## What needs to be done
Search the material for the word "values" and report each line where it turns up.

## Provided data
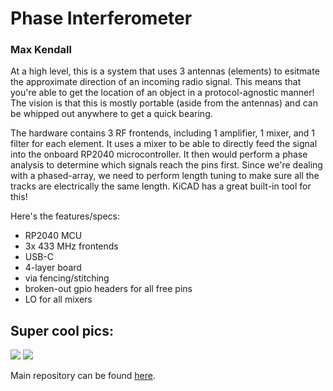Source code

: # Phase Interferometer
### Max Kendall

At a high level, this is a system that uses 3 antennas (elements) to esitmate the approximate direction of an incoming radio signal. This means that you're able to get the location of an object in a protocol-agnostic manner! The vision is that this is mostly portable (aside from the antennas) and can be whipped out anywhere to get a quick bearing.

The hardware contains 3 RF frontends, including 1 amplifier, 1 mixer, and 1 filter for each element. It uses a mixer to be able to directly feed the signal into the onboard RP2040 microcontroller. It then would perform a phase analysis to determine which signals reach the pins first.
Since we're dealing with a phased-array, we need to perform length tuning to make sure all the tracks are electrically the same length. KiCAD has a great built-in tool for this!

Here's the features/specs:
- RP2040 MCU
- 3x 433 MHz frontends
- USB-C
- 4-layer board
- via fencing/stitching
- broken-out gpio headers for all free pins
- LO for all mixers

## Super cool pics:
![](https://hc-cdn.hel1.your-objectstorage.com/s/v3/06e0e1aaaa2490bb132aaf519ddf6046336ec269_image.png)
![](https://hc-cdn.hel1.your-objectstorage.com/s/v3/63ea85745522ec6cce893365a249b4e1da2d8166_image.png)

Main repository can be found [here](https://github.com/maxsrobotics/phase-interferometer).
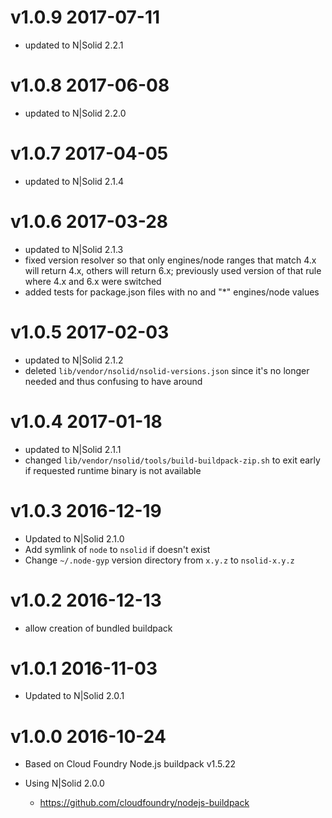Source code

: v1.0.9 2017-07-11
================================================================================

* updated to N|Solid 2.2.1

v1.0.8 2017-06-08
================================================================================

* updated to N|Solid 2.2.0

v1.0.7 2017-04-05
================================================================================

* updated to N|Solid 2.1.4

v1.0.6 2017-03-28
================================================================================

* updated to N|Solid 2.1.3
* fixed version resolver so that only engines/node ranges that match 4.x will
  return 4.x, others will return 6.x; previously used version of that rule
  where 4.x and 6.x were switched
* added tests for package.json files with no and "*" engines/node values

v1.0.5 2017-02-03
================================================================================

* updated to N|Solid 2.1.2
* deleted `lib/vendor/nsolid/nsolid-versions.json` since it's no longer
  needed and thus confusing to have around

v1.0.4 2017-01-18
================================================================================

* updated to N|Solid 2.1.1
* changed `lib/vendor/nsolid/tools/build-buildpack-zip.sh` to exit early if
  requested runtime binary is not available

v1.0.3 2016-12-19
================================================================================

* Updated to N|Solid 2.1.0
* Add symlink of `node` to `nsolid` if doesn't exist
* Change `~/.node-gyp` version directory from `x.y.z` to `nsolid-x.y.z`

v1.0.2 2016-12-13
================================================================================

* allow creation of bundled buildpack

v1.0.1 2016-11-03
================================================================================

* Updated to N|Solid 2.0.1

v1.0.0 2016-10-24
================================================================================

* Based on Cloud Foundry Node.js buildpack v1.5.22
* Using N|Solid 2.0.0

  * <https://github.com/cloudfoundry/nodejs-buildpack>
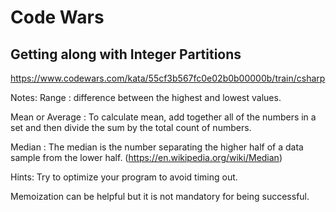 # Code Wars

## Getting along with Integer Partitions

https://www.codewars.com/kata/55cf3b567fc0e02b0b00000b/train/csharp

Notes:
Range : difference between the highest and lowest values.

Mean or Average : To calculate mean, add together all of the numbers in a set and then divide the sum by the total count of numbers.

Median : The median is the number separating the higher half of a data sample from the lower half. (https://en.wikipedia.org/wiki/Median)

Hints:
Try to optimize your program to avoid timing out.

Memoization can be helpful but it is not mandatory for being successful.
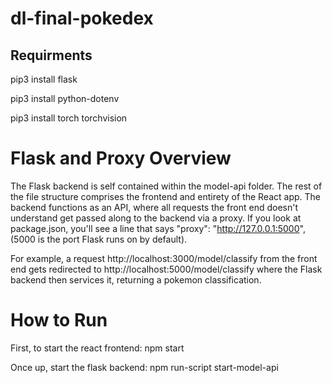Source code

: # dl-final-pokedex

## Requirments

pip3 install flask

pip3 install python-dotenv

pip3 install torch torchvision

# Flask and Proxy Overview

The Flask backend is self contained within the model-api folder. The rest of the file structure comprises the frontend and entirety of the React app. The backend functions as an API, where all requests the front end doesn't understand get passed along to the backend via a proxy. If you look at package.json, you'll see a line that says "proxy": "http://127.0.0.1:5000", (5000 is the port Flask runs on by default).

For example, a request http://localhost:3000/model/classify from the front end gets redirected to http://localhost:5000/model/classify where the Flask backend then services it, returning a pokemon classification.

# How to Run

First, to start the react frontend: npm start

Once up, start the flask backend: npm run-script start-model-api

## Response
* added tests for package.json files with no and "*" engines/node values
Range : difference between the highest and lowest values.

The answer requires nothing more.